Duy sesimi dedim, duymadın. Huy dedim, huylandın…
Duy sesimi duy ki, gidişatın bir ölçüsü olsun. Duy sesimi dinle gözle ve hisset ki, yanmasın insanlar, yanmasın toplum.
Duy sesimi duy ki, eğitim ve öğretimimiz dünya milletleri seviyesine çıksın. Üniversitelerimiz dünyanın ilkleri arasına girsin. Hocasıyla öğrencisiyle başarılara imza atsın.
Duy sesimi duy ki, sanayide büyük ilerlemeler gösterelim. Sanayinin kalbi, Anadolu topraklarında atsın.
Duy sesimi duy ki, paramız pul, altınımız değerlensin. Duy sesimi duy ki, emeğe, çalışana, üretene saygı duyasın.
Duy sesimi duy ki, geçmediğin yola, gidemediğin hastaneye veya köprüye, tünele niçin para ödeyeyim.

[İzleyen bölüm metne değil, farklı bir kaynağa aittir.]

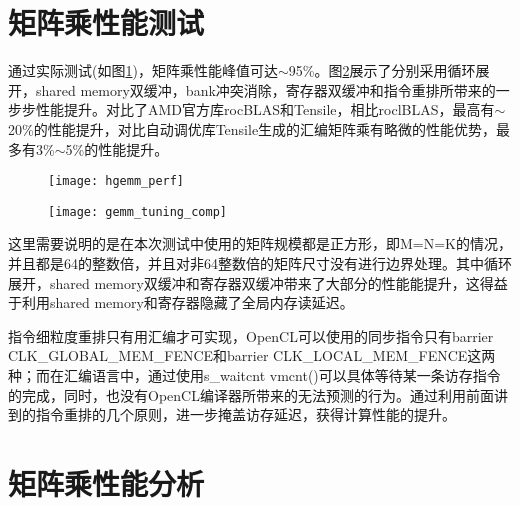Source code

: \section{矩阵乘性能测试}
通过实际测试(如图\ref{fig:hgemm_perf})，矩阵乘性能峰值可达$\sim$95\%。图\ref{fig:gemm_tuning_comp}展示了分别采用循环展开，shared memory双缓冲，bank冲突消除，寄存器双缓冲和指令重排所带来的一步步性能提升。对比了AMD官方库rocBLAS和Tensile，相比roclBLAS，最高有$\sim$20\%的性能提升，对比自动调优库Tensile生成的汇编矩阵乘有略微的性能优势，最多有3\%$\sim$5\%的性能提升。
\begin{figure}[htbp]
	\centering
	\texttt{[image: hgemm\_perf]}
	\label{fig:hgemm_perf}
\end{figure}
\begin{figure}[htbp]
	\centering
	\texttt{[image: gemm\_tuning\_comp]}
	\label{fig:gemm_tuning_comp}
\end{figure}
这里需要说明的是在本次测试中使用的矩阵规模都是正方形，即M=N=K的情况，并且都是64的整数倍，并且对非64整数倍的矩阵尺寸没有进行边界处理。其中循环展开，shared memory双缓冲和寄存器双缓冲带来了大部分的性能能提升，这得益于利用shared memory和寄存器隐藏了全局内存读延迟。

指令细粒度重排只有用汇编才可实现，OpenCL可以使用的同步指令只有barrier CLK\_GLOBAL\_MEM\_FENCE和barrier CLK\_LOCAL\_MEM\_FENCE这两种；而在汇编语言中，通过使用s\_waitcnt vmcnt()可以具体等待某一条访存指令的完成，同时，也没有OpenCL编译器所带来的无法预测的行为。通过利用前面讲到的指令重排的几个原则，进一步掩盖访存延迟，获得计算性能的提升。


\section{矩阵乘性能分析}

Duy sesimi duy ki, dağlar arasındaki köyümü büyük şehre dahil ettin de ne oldu. Böyle bir aldatmacanın ortadan kalkmasını istiyorum.
Sesim çıkmıyor artık. İstesen de duyamazsın. Kalbime cihaz koy dinle ve hisset nasıl attığını. Ne zorluklarla hayata tutunmaya çalıştığını. Kalbimin derecelerini oku da aklın alıyor mu bakalım. Biri 16 ya çıkmış diğeri, 5’ te tereddüt ediyor.
Cihaz ne diyor söyle, patates ve soğan tarlada kaldı, sıfır satış. Sıfır gümrük ve sıfır satış paralel gidiyor. Çalışıyoruz ABD’ye, çalışıyoruz mercimek için Brezilya’ya. Yerli ve milliydik, zili taktık oynattık.
Sıfır gümrükle kestin sesimizi, duy dedim, duymadın huy dedim huylandın!
Bir gün, o bir gün güneş daha parlak doğacak, çiçekler parlak ve meyveler daha lezzetli olacak. O bir gün.
Duy dedim, duymadın, huy dedim, huylandın.